地域医療日誌

新しい医療のカタチ、考えます

東北地方の医学部設置に課された条件

医学部設置の目的

 

 東北地方の医学部設置については、2013年12月17日に公表された基本方針 *1 に基づいて選定されています。この基本方針によると、医学部の設置目的は、以下の通りです。

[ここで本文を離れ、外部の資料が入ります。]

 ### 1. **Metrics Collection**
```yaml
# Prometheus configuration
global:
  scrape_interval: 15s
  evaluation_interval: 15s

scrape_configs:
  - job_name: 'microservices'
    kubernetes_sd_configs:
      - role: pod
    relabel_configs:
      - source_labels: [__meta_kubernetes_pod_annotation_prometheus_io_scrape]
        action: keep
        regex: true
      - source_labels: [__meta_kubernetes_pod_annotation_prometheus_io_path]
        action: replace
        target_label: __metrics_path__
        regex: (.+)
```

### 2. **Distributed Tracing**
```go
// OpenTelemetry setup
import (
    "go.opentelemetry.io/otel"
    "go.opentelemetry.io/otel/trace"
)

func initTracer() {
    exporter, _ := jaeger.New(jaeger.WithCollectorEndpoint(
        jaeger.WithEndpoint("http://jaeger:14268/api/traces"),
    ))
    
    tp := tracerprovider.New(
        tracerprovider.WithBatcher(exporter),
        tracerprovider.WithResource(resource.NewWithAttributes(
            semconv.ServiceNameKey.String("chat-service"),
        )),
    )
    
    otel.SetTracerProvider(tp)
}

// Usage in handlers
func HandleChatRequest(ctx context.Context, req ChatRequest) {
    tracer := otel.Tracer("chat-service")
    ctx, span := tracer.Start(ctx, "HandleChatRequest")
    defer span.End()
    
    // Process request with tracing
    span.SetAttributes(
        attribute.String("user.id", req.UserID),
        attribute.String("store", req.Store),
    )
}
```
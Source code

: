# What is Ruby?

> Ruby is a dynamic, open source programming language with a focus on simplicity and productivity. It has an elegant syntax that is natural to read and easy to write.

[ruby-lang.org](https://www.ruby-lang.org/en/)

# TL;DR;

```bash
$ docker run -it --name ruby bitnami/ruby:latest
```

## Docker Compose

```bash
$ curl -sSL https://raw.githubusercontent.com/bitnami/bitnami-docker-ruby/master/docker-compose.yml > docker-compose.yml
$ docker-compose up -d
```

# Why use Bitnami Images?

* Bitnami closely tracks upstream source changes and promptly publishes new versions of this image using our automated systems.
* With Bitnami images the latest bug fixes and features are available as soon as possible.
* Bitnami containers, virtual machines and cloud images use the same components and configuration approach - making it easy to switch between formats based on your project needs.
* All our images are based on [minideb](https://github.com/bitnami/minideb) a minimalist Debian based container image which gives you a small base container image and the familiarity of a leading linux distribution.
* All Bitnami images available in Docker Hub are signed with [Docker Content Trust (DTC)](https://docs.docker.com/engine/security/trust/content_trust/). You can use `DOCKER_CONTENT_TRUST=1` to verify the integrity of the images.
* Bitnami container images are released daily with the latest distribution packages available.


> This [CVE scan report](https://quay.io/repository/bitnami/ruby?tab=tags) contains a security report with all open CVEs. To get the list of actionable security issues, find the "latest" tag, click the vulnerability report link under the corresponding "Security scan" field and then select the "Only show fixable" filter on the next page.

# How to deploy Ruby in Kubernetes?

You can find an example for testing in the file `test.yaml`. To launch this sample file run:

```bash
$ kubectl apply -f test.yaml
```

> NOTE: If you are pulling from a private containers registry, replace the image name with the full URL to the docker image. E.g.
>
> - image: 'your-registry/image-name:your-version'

震災からの復興,今後の超高齢化と東北地方における医師不足原子力事故からの再生といった要請を踏まえつつ,将来の医師需給や地域医療への影響も勘案し,東北地方に1校に限定して,一定の条件を満たす場合に医学部新設について認可を行うことを可能とする。

 

 すなわちこの医学部は、以下の三点を主な目的として設置されることになります。

  1. 震災からの復興
  2. 超高齢化と東北地方における医師不足
  3. 原子力事故からの再生

まずはここをしっかり押さえておきたいです。

 

設置のための条件

 

 先日、文部科学省から「東北地方における医学部設置に係る構想選定結果」が発表されました *2

 

 選定されたのは「東北薬科大学」でしたが、下記のように設置のための条件が付されています。

 「東北医科薬科大学」(応募主体:学校法人東北薬科大学)の構想を選定する。 ただし、同構想は、現時点において確認できる限りにおいてはおおむね基本方針に掲げる留意点に即していると考えられるものの、より適切に対応することを明確にするため、二に掲げる条件を着実に実施することを選定に当たっての条件とする。これらの条件について適切に対応ができていると認められるまでは、設置認可を行わないこととする。

 

 選定に当たっての条件の詳細は原文をご参照いただきたいですが、着目しておきたい点があります。

(3)東北地方の各地域の医療機関と連携した教育について、医療現場の負担が過重とならないことや、異なる実習場所でも同じ目的のもとで教育効果が上げられるよう配慮しつつ、早期体験実習から卒前・卒後を通じ、「地域全体で医師を育てる」という観点から、総合診療医養成に積極的に取り組むこと。その際、こうした教育及び教育設計に卓越した指導力を有する教員・指導医を確保し、仙台以外の宮城県各地(例えば医師不足に悩む宮城県北部等)、東北各地域において滞在型の教育もできるよう体制や環境を整備していくこと。

 

地域全体で医師を育てる」という観点、そして総合診療医養成に積極的に取り組むことが明記されています。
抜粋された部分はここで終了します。